Goal of the exercise
Return, word for word, the line that contains "The function $(X,D_W)\ni" and every line after it through the end of the records.

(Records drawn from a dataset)
====
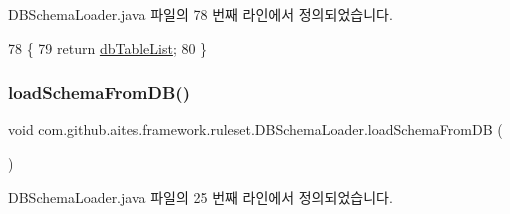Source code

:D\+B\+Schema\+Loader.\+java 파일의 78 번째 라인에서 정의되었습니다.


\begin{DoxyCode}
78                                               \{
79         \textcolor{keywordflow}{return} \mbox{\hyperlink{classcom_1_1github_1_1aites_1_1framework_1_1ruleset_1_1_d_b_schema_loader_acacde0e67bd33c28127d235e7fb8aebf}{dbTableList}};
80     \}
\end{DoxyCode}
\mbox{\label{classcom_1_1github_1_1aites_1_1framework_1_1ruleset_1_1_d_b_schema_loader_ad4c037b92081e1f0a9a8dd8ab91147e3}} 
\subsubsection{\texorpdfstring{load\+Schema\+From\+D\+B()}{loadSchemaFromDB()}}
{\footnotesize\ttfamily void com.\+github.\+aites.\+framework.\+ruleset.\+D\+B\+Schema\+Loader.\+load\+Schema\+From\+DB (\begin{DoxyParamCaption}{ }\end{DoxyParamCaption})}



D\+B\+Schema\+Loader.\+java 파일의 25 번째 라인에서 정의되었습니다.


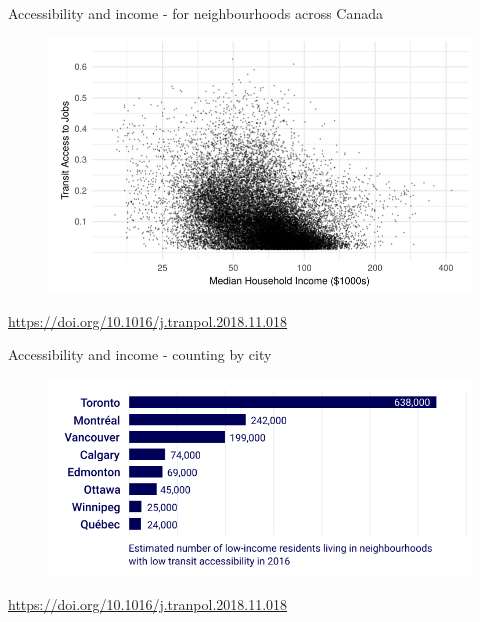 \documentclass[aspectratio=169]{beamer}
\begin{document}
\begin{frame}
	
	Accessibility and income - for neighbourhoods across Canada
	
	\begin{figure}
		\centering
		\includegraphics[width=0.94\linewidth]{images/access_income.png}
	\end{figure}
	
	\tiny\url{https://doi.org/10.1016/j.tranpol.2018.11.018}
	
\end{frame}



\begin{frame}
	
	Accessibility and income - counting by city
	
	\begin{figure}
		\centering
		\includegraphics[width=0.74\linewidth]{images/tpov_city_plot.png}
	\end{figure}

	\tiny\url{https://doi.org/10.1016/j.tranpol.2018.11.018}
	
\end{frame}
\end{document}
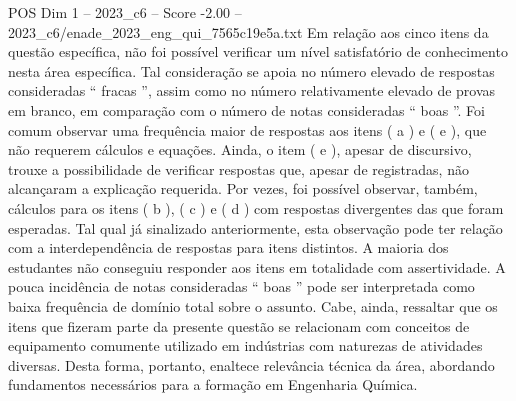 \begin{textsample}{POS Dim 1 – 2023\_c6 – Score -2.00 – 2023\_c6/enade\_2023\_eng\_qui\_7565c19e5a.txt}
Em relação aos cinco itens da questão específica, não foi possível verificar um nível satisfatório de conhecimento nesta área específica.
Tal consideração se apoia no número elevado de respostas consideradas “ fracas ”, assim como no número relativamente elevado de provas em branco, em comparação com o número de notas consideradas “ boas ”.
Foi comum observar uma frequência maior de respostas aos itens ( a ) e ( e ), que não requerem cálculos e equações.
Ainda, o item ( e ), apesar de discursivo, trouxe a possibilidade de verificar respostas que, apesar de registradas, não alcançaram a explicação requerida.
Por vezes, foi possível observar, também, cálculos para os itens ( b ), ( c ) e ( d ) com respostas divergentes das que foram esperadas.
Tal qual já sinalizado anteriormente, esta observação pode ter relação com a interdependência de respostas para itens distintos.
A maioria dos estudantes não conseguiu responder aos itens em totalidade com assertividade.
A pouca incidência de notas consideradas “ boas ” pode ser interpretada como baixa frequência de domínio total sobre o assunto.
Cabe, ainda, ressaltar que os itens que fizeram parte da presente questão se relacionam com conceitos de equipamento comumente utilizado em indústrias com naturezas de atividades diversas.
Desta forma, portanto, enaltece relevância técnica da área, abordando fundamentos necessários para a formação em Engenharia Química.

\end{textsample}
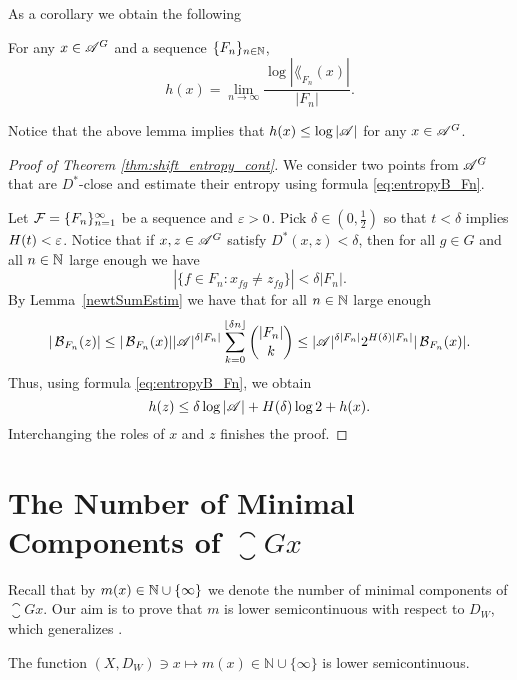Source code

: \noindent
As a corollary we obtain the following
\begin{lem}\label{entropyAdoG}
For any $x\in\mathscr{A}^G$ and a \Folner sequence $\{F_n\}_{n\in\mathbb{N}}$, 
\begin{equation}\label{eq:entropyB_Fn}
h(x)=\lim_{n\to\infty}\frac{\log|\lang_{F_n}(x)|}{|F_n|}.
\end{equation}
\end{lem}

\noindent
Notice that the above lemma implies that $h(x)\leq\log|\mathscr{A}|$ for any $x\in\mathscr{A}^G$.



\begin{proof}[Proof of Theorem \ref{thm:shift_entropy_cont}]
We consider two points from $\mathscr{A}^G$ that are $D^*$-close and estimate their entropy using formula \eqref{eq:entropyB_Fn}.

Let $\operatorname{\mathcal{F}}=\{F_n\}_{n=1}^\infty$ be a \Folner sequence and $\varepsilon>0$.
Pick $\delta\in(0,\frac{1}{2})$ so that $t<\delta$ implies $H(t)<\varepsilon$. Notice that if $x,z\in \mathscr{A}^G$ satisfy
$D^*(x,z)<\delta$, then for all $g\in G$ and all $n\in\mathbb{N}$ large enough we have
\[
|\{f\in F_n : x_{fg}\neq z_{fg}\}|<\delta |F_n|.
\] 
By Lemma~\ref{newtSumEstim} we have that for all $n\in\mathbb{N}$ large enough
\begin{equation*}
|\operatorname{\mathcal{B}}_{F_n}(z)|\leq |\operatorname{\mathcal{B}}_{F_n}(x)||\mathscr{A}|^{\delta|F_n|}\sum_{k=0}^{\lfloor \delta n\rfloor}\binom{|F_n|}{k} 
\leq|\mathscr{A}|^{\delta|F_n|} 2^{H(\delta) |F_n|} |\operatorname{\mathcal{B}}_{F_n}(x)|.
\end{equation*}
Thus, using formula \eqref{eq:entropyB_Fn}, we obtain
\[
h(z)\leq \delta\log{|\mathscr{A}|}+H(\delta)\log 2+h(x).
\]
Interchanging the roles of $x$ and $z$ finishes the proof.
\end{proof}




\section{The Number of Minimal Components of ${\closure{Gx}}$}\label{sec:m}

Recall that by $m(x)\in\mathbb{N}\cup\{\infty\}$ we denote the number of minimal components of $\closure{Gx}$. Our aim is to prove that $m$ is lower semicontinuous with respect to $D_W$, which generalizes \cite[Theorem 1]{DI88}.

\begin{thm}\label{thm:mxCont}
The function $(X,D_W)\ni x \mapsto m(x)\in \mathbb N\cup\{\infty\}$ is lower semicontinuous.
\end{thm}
====
Reply
The function $(X,D_W)\ni x \mapsto m(x)\in \mathbb N\cup\{\infty\}$ is lower semicontinuous.
\end{thm}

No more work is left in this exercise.